In Wellington, New Zealand, the Brewery garage project has filled a former gas station and repair shop with tanks and fermenters. In 2011, its founders installed a 50-liter system and brewed 24 different beers in 24 weeks. The station’s original canopy protects its pallets and cases from the elements, while the former sales counter has been converted into a take-out “cellar door” with eight rotating taps for beer tasting. The building has a notable history as the workshop of Sybil Lupp, New Zealand’s first female racing driver and Jaguar specialist. “She was known for driving out of the garage in a convertible Jaguar with a mouthpiece in her hand,” says co-founder Jos Ruffell, who created the brewery’s Garagista beer in her honor. “The word was a little insulting to begin with,” Ruffell says. “It came from Enzo Ferrari: he was making fun of the British Formula 1 teams that made lighter, faster, winning cars on small budgets in small workshops in England. “That really caught our attention, as a small brewery trying to create unique beers and take on the bigger breweries.”
In Oslo, Kiosk! It also honors its history. The small cafe occupies a 1935 station that was once operated by Mobil Oil. Its tables and chairs are installed under the building’s rounded canopy, painted in pastel blues and pinks. “We used our own brand colors, but we applied them as a gas company would have done,” says Kari Anne Solfjeld Eid, who encouraged 65 local investors to rehabilitate the site in 2021. Illustrator Mari Kanstad Johnsen created a fun version of Mobil’s red Pegasus for your logo.
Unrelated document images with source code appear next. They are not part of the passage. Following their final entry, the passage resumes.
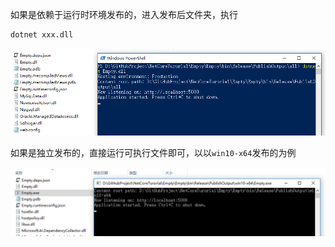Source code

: 如果是依赖于运行时环境发布的，进入发布后文件夹，执行
```bash
dotnet xxx.dll
```
![](img/裸奔/2018-12-24-17-47-53.png)


如果是独立发布的，直接运行可执行文件即可，以以`win10-x64`发布的为例

![](img/裸奔/2018-12-24-17-50-30.png)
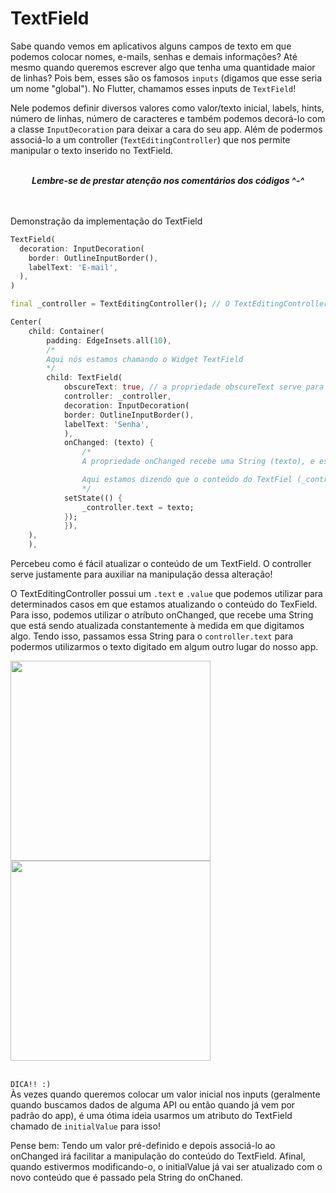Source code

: # TextField

Sabe quando vemos em aplicativos alguns campos de texto em que podemos colocar nomes, e-mails, senhas e demais informações? Até mesmo quando queremos escrever algo que tenha uma quantidade maior de linhas?
Pois bem, esses são os famosos `inputs` (digamos que esse seria um nome "global"). No Flutter, chamamos esses inputs de `TextField`!

Nele podemos definir diversos valores como valor/texto inicial, labels, hints, número de linhas, número de caracteres e também podemos decorá-lo com a classe `InputDecoration` para deixar a cara do seu app. Além de podermos associá-lo a um controller (`TextEditingController`) que nos permite manipular o texto inserido no TextField.

<br/>
<div align='center'>
    <i>
        <b>
            Lembre-se de prestar atenção nos comentários dos códigos ^-^
        </b>
    </i>
</div>

<br/>
<br/>

Demonstração da implementação do TextField

```dart
TextField(
  decoration: InputDecoration(
    border: OutlineInputBorder(),
    labelText: 'E-mail',
  ),
)
```

```dart
final _controller = TextEditingController(); // O TextEditingController é um controller utilizado para manipular o texto do TextField
```

```dart
Center(
    child: Container(
        padding: EdgeInsets.all(10),
        /*
        Aqui nós estamos chamando o Widget TextField
        */
        child: TextField(
            obscureText: true, // a propriedade obscureText serve para mascarar o texto, deixando-o com cara de input de senha quando digita
            controller: _controller,
            decoration: InputDecoration(
            border: OutlineInputBorder(),
            labelText: 'Senha',
            ),
            onChanged: (texto) {
                /*
                A propriedade onChanged recebe uma String (texto), e essa String é sempre atualizada quando há alguma alteração no TextField

                Aqui estamos dizendo que o conteúdo do TextFiel (_controller.text) será atualizado com o texto que está sendo digitado.
                */
            setState(() {
                _controller.text = texto;
            });
            }),
    ),
    ),
```

Percebeu como é fácil atualizar o conteúdo de um TextField. O controller serve justamente para auxiliar na manipulação dessa alteração!

O TextEditingController possui um `.text` e `.value` que podemos utilizar para determinados casos em que estamos atualizando o conteúdo do TexField.
Para isso, podemos utilizar o atríbuto onChanged, que recebe uma String que está sendo atualizada constantemente à medida em que digitamos algo. Tendo isso, passamos essa String para o `controller.text` para podermos utilizarmos o texto digitado em algum outro lugar do nosso app.

<img src='../../../assets/password.jpg' height=320>
<img src='../../../assets/password2.jpg' height=320>

<br/>
<br/>

`DICA!! :)` <br/>
Às vezes quando queremos colocar um valor inicial nos inputs (geralmente quando buscamos dados de alguma API ou então quando já vem por padrão do app), é uma ótima ideia usarmos um atributo do TextField chamado de `initialValue` para isso!

Pense bem: Tendo um valor pré-definido e depois associá-lo ao onChanged irá facilitar a manipulação do conteúdo do TextField. Afinal, quando estivermos modificando-o, o initialValue já vai ser atualizado com o novo conteúdo que é passado pela String do onChaned.
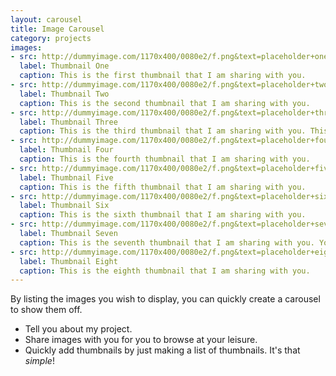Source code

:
 ```yaml
---
layout: carousel
title: Image Carousel
category: projects
images: 
- src: http://dummyimage.com/1170x400/0080e2/f.png&text=placeholder+one
  label: Thumbnail One
  caption: This is the first thumbnail that I am sharing with you.
- src: http://dummyimage.com/1170x400/0080e2/f.png&text=placeholder+two
  label: Thumbnail Two
  caption: This is the second thumbnail that I am sharing with you.
- src: http://dummyimage.com/1170x400/0080e2/f.png&text=placeholder+three
  label: Thumbnail Three
  caption: This is the third thumbnail that I am sharing with you. This one is special, because it has way more text than the other ones around it. I think that's pretty neat, but I'm sure there are some people who would beg to differ.
- src: http://dummyimage.com/1170x400/0080e2/f.png&text=placeholder+four
  label: Thumbnail Four
  caption: This is the fourth thumbnail that I am sharing with you.	  
- src: http://dummyimage.com/1170x400/0080e2/f.png&text=placeholder+five
  label: Thumbnail Five
  caption: This is the fifth thumbnail that I am sharing with you.
- src: http://dummyimage.com/1170x400/0080e2/f.png&text=placeholder+six
  label: Thumbnail Six
  caption: This is the sixth thumbnail that I am sharing with you.
- src: http://dummyimage.com/1170x400/0080e2/f.png&text=placeholder+seven
  label: Thumbnail Seven
  caption: This is the seventh thumbnail that I am sharing with you. You see the pattern yet?
- src: http://dummyimage.com/1170x400/0080e2/f.png&text=placeholder+eight
  label: Thumbnail Eight
  caption: This is the eighth thumbnail that I am sharing with you.
---
```


By listing the images you wish to display, you can quickly create a carousel to show them off.

* Tell you about my project.
* Share images with you for you to browse at your leisure.
* Quickly add thumbnails by just making a list of thumbnails. It's that _simple_!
The old stations offer fun design elements: “We have these huge windows that you can drive a car through,” says Jack Simpson from the United Kingdom. Hyde Park Book Club in Leeds, a literary cafe by day and a live music venue by night. Royal Lobster in Los Angeles serves Maine-caught lobster rolls in a 1940s Texaco station, in front of a bright red sign that says “LOBSTER.” Artist duo Craig & Karl turned to traditional gas station branding to public art installation Here aftercovering an abandoned London station with bright stripes and arrows. summer campin Ojai, California, is a 1951 station offering home goods and custom framing. “The original wooden rolling mechanical doors are still in the back and now serve as big, beautiful windows,” says co-founder Michael Graves. “The ‘Air and Water’ sign remains, hand-painted on the front brick, in addition to all the metal sliding doors, with original hardware and antique locking devices, as well as the original tire rack, which now holds an antique canoe handmade.” A few minutes later, a similar site has become the Light and Space yoga studio.
Vanhaute’s favorite architect is Mario Bacciocchi, whose aerodynamics Agip Station In Milan, Italy, there is now the event venue Garage Italia Milano, decorated with a Ferrari 250 GTO cocktail bar and clouds of Bburago toy cars. He is also a fan of Berlin. Das Kleine Grosz Museuma gas station converted by gallerist Juerg Judin, which now displays the drawings of 1920s caricaturist George Grosz. Its patio is an oasis in the center of the city with a pond and pine trees. “To me, that’s the ideal,” Vanhaute says, “when the building is kept alive and given a new purpose in the post-automobile era.”